En realidad, los países occidentales no están en condiciones de cambiar la situación de otros países. Ni pueden, ni saben. En Japón, el general McArthur consiguió democratizar el país sólo después de haberlo devastado material y moralmente con dos bombas atómicas, pero en Iraq el presidente Bush (tanto el padre como el hijo) ni siquiera tenía un plan para después de la invasión. Ni siquiera tenían un conocimiento superficial del mundo musulmán.

Lo cual fue una lástima, porque una de las pocas estrategias que podrían encarrilar un país disfuncional consiste en crear modelos. Un Iraq democrático y próspero habría sido un faro difícilmente resistible para muchos países de la región, como en su tiempo lo fue el Egipto laico de Náser. Los gobernantes corruptos comprenderían que el desarrollo económico los beneficiaría también a ellos, aunque terminara generando otros núcleos de poder que, a la larga, acabarían con su monopolio. El poder absoluto es miope, y esa es una de las pocas debilidades que podrían acabar con él.

Quizá la mejor estrategia para dotar de medios a los países pobres es la que ha adoptado China.

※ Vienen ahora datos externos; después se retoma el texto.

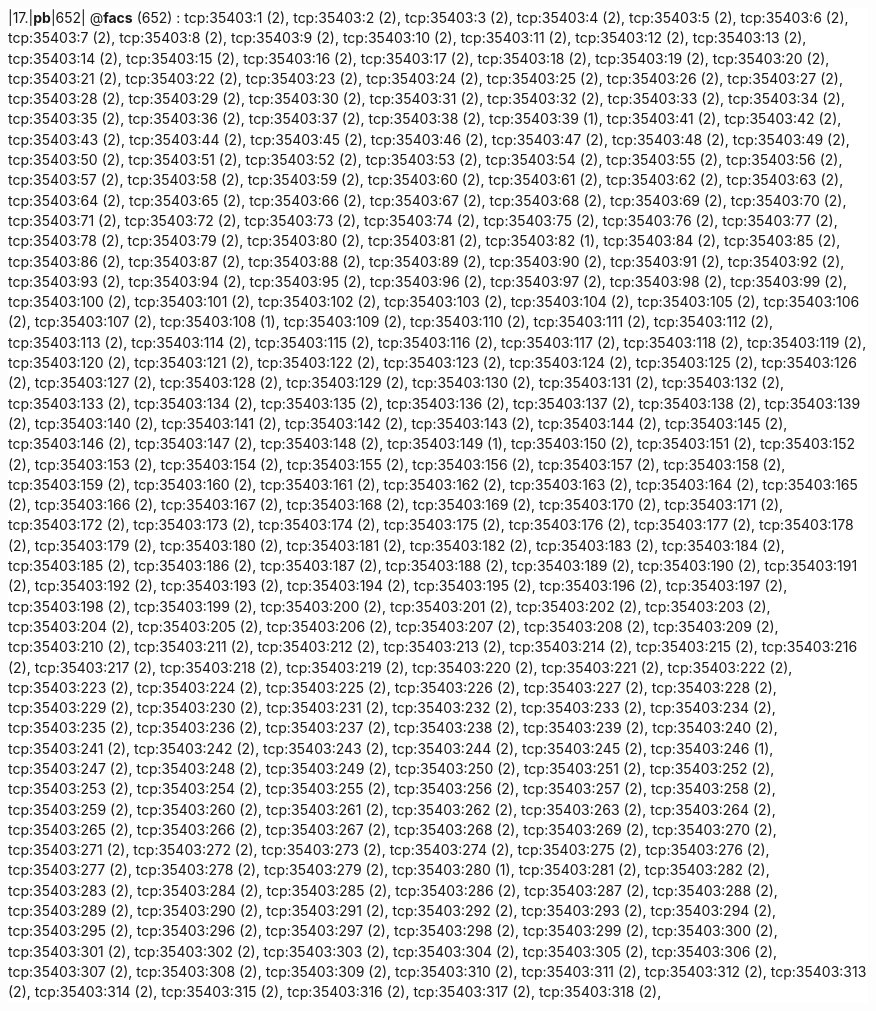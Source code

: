 |17.|__pb__|652| @__facs__ (652) : tcp:35403:1 (2), tcp:35403:2 (2), tcp:35403:3 (2), tcp:35403:4 (2), tcp:35403:5 (2), tcp:35403:6 (2), tcp:35403:7 (2), tcp:35403:8 (2), tcp:35403:9 (2), tcp:35403:10 (2), tcp:35403:11 (2), tcp:35403:12 (2), tcp:35403:13 (2), tcp:35403:14 (2), tcp:35403:15 (2), tcp:35403:16 (2), tcp:35403:17 (2), tcp:35403:18 (2), tcp:35403:19 (2), tcp:35403:20 (2), tcp:35403:21 (2), tcp:35403:22 (2), tcp:35403:23 (2), tcp:35403:24 (2), tcp:35403:25 (2), tcp:35403:26 (2), tcp:35403:27 (2), tcp:35403:28 (2), tcp:35403:29 (2), tcp:35403:30 (2), tcp:35403:31 (2), tcp:35403:32 (2), tcp:35403:33 (2), tcp:35403:34 (2), tcp:35403:35 (2), tcp:35403:36 (2), tcp:35403:37 (2), tcp:35403:38 (2), tcp:35403:39 (1), tcp:35403:41 (2), tcp:35403:42 (2), tcp:35403:43 (2), tcp:35403:44 (2), tcp:35403:45 (2), tcp:35403:46 (2), tcp:35403:47 (2), tcp:35403:48 (2), tcp:35403:49 (2), tcp:35403:50 (2), tcp:35403:51 (2), tcp:35403:52 (2), tcp:35403:53 (2), tcp:35403:54 (2), tcp:35403:55 (2), tcp:35403:56 (2), tcp:35403:57 (2), tcp:35403:58 (2), tcp:35403:59 (2), tcp:35403:60 (2), tcp:35403:61 (2), tcp:35403:62 (2), tcp:35403:63 (2), tcp:35403:64 (2), tcp:35403:65 (2), tcp:35403:66 (2), tcp:35403:67 (2), tcp:35403:68 (2), tcp:35403:69 (2), tcp:35403:70 (2), tcp:35403:71 (2), tcp:35403:72 (2), tcp:35403:73 (2), tcp:35403:74 (2), tcp:35403:75 (2), tcp:35403:76 (2), tcp:35403:77 (2), tcp:35403:78 (2), tcp:35403:79 (2), tcp:35403:80 (2), tcp:35403:81 (2), tcp:35403:82 (1), tcp:35403:84 (2), tcp:35403:85 (2), tcp:35403:86 (2), tcp:35403:87 (2), tcp:35403:88 (2), tcp:35403:89 (2), tcp:35403:90 (2), tcp:35403:91 (2), tcp:35403:92 (2), tcp:35403:93 (2), tcp:35403:94 (2), tcp:35403:95 (2), tcp:35403:96 (2), tcp:35403:97 (2), tcp:35403:98 (2), tcp:35403:99 (2), tcp:35403:100 (2), tcp:35403:101 (2), tcp:35403:102 (2), tcp:35403:103 (2), tcp:35403:104 (2), tcp:35403:105 (2), tcp:35403:106 (2), tcp:35403:107 (2), tcp:35403:108 (1), tcp:35403:109 (2), tcp:35403:110 (2), tcp:35403:111 (2), tcp:35403:112 (2), tcp:35403:113 (2), tcp:35403:114 (2), tcp:35403:115 (2), tcp:35403:116 (2), tcp:35403:117 (2), tcp:35403:118 (2), tcp:35403:119 (2), tcp:35403:120 (2), tcp:35403:121 (2), tcp:35403:122 (2), tcp:35403:123 (2), tcp:35403:124 (2), tcp:35403:125 (2), tcp:35403:126 (2), tcp:35403:127 (2), tcp:35403:128 (2), tcp:35403:129 (2), tcp:35403:130 (2), tcp:35403:131 (2), tcp:35403:132 (2), tcp:35403:133 (2), tcp:35403:134 (2), tcp:35403:135 (2), tcp:35403:136 (2), tcp:35403:137 (2), tcp:35403:138 (2), tcp:35403:139 (2), tcp:35403:140 (2), tcp:35403:141 (2), tcp:35403:142 (2), tcp:35403:143 (2), tcp:35403:144 (2), tcp:35403:145 (2), tcp:35403:146 (2), tcp:35403:147 (2), tcp:35403:148 (2), tcp:35403:149 (1), tcp:35403:150 (2), tcp:35403:151 (2), tcp:35403:152 (2), tcp:35403:153 (2), tcp:35403:154 (2), tcp:35403:155 (2), tcp:35403:156 (2), tcp:35403:157 (2), tcp:35403:158 (2), tcp:35403:159 (2), tcp:35403:160 (2), tcp:35403:161 (2), tcp:35403:162 (2), tcp:35403:163 (2), tcp:35403:164 (2), tcp:35403:165 (2), tcp:35403:166 (2), tcp:35403:167 (2), tcp:35403:168 (2), tcp:35403:169 (2), tcp:35403:170 (2), tcp:35403:171 (2), tcp:35403:172 (2), tcp:35403:173 (2), tcp:35403:174 (2), tcp:35403:175 (2), tcp:35403:176 (2), tcp:35403:177 (2), tcp:35403:178 (2), tcp:35403:179 (2), tcp:35403:180 (2), tcp:35403:181 (2), tcp:35403:182 (2), tcp:35403:183 (2), tcp:35403:184 (2), tcp:35403:185 (2), tcp:35403:186 (2), tcp:35403:187 (2), tcp:35403:188 (2), tcp:35403:189 (2), tcp:35403:190 (2), tcp:35403:191 (2), tcp:35403:192 (2), tcp:35403:193 (2), tcp:35403:194 (2), tcp:35403:195 (2), tcp:35403:196 (2), tcp:35403:197 (2), tcp:35403:198 (2), tcp:35403:199 (2), tcp:35403:200 (2), tcp:35403:201 (2), tcp:35403:202 (2), tcp:35403:203 (2), tcp:35403:204 (2), tcp:35403:205 (2), tcp:35403:206 (2), tcp:35403:207 (2), tcp:35403:208 (2), tcp:35403:209 (2), tcp:35403:210 (2), tcp:35403:211 (2), tcp:35403:212 (2), tcp:35403:213 (2), tcp:35403:214 (2), tcp:35403:215 (2), tcp:35403:216 (2), tcp:35403:217 (2), tcp:35403:218 (2), tcp:35403:219 (2), tcp:35403:220 (2), tcp:35403:221 (2), tcp:35403:222 (2), tcp:35403:223 (2), tcp:35403:224 (2), tcp:35403:225 (2), tcp:35403:226 (2), tcp:35403:227 (2), tcp:35403:228 (2), tcp:35403:229 (2), tcp:35403:230 (2), tcp:35403:231 (2), tcp:35403:232 (2), tcp:35403:233 (2), tcp:35403:234 (2), tcp:35403:235 (2), tcp:35403:236 (2), tcp:35403:237 (2), tcp:35403:238 (2), tcp:35403:239 (2), tcp:35403:240 (2), tcp:35403:241 (2), tcp:35403:242 (2), tcp:35403:243 (2), tcp:35403:244 (2), tcp:35403:245 (2), tcp:35403:246 (1), tcp:35403:247 (2), tcp:35403:248 (2), tcp:35403:249 (2), tcp:35403:250 (2), tcp:35403:251 (2), tcp:35403:252 (2), tcp:35403:253 (2), tcp:35403:254 (2), tcp:35403:255 (2), tcp:35403:256 (2), tcp:35403:257 (2), tcp:35403:258 (2), tcp:35403:259 (2), tcp:35403:260 (2), tcp:35403:261 (2), tcp:35403:262 (2), tcp:35403:263 (2), tcp:35403:264 (2), tcp:35403:265 (2), tcp:35403:266 (2), tcp:35403:267 (2), tcp:35403:268 (2), tcp:35403:269 (2), tcp:35403:270 (2), tcp:35403:271 (2), tcp:35403:272 (2), tcp:35403:273 (2), tcp:35403:274 (2), tcp:35403:275 (2), tcp:35403:276 (2), tcp:35403:277 (2), tcp:35403:278 (2), tcp:35403:279 (2), tcp:35403:280 (1), tcp:35403:281 (2), tcp:35403:282 (2), tcp:35403:283 (2), tcp:35403:284 (2), tcp:35403:285 (2), tcp:35403:286 (2), tcp:35403:287 (2), tcp:35403:288 (2), tcp:35403:289 (2), tcp:35403:290 (2), tcp:35403:291 (2), tcp:35403:292 (2), tcp:35403:293 (2), tcp:35403:294 (2), tcp:35403:295 (2), tcp:35403:296 (2), tcp:35403:297 (2), tcp:35403:298 (2), tcp:35403:299 (2), tcp:35403:300 (2), tcp:35403:301 (2), tcp:35403:302 (2), tcp:35403:303 (2), tcp:35403:304 (2), tcp:35403:305 (2), tcp:35403:306 (2), tcp:35403:307 (2), tcp:35403:308 (2), tcp:35403:309 (2), tcp:35403:310 (2), tcp:35403:311 (2), tcp:35403:312 (2), tcp:35403:313 (2), tcp:35403:314 (2), tcp:35403:315 (2), tcp:35403:316 (2), tcp:35403:317 (2), tcp:35403:318 (2),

Transformando una dictadura de izquierda en una dictadura de derecha, China ha conseguido en pocas décadas unos niveles de desarrollo épicos, y sus necesidades de materias primas la han abocado a intervenir en esos países que nosotros no nos atrevemos ni a tocar. China no aspira a democratizarlos. Probablemente, ni siquiera aspira a erradicar la corrupción en ellos. Pero necesita sus recursos, y para acceder a esos recursos necesita infraestructura. Condicionando las entregas de ayuda a la construcción de puentes, canalizaciones, puertos y carreteras está abriendo las puertas del desarrollo en buena parte del planeta. A la larga, todos nos beneficiaremos.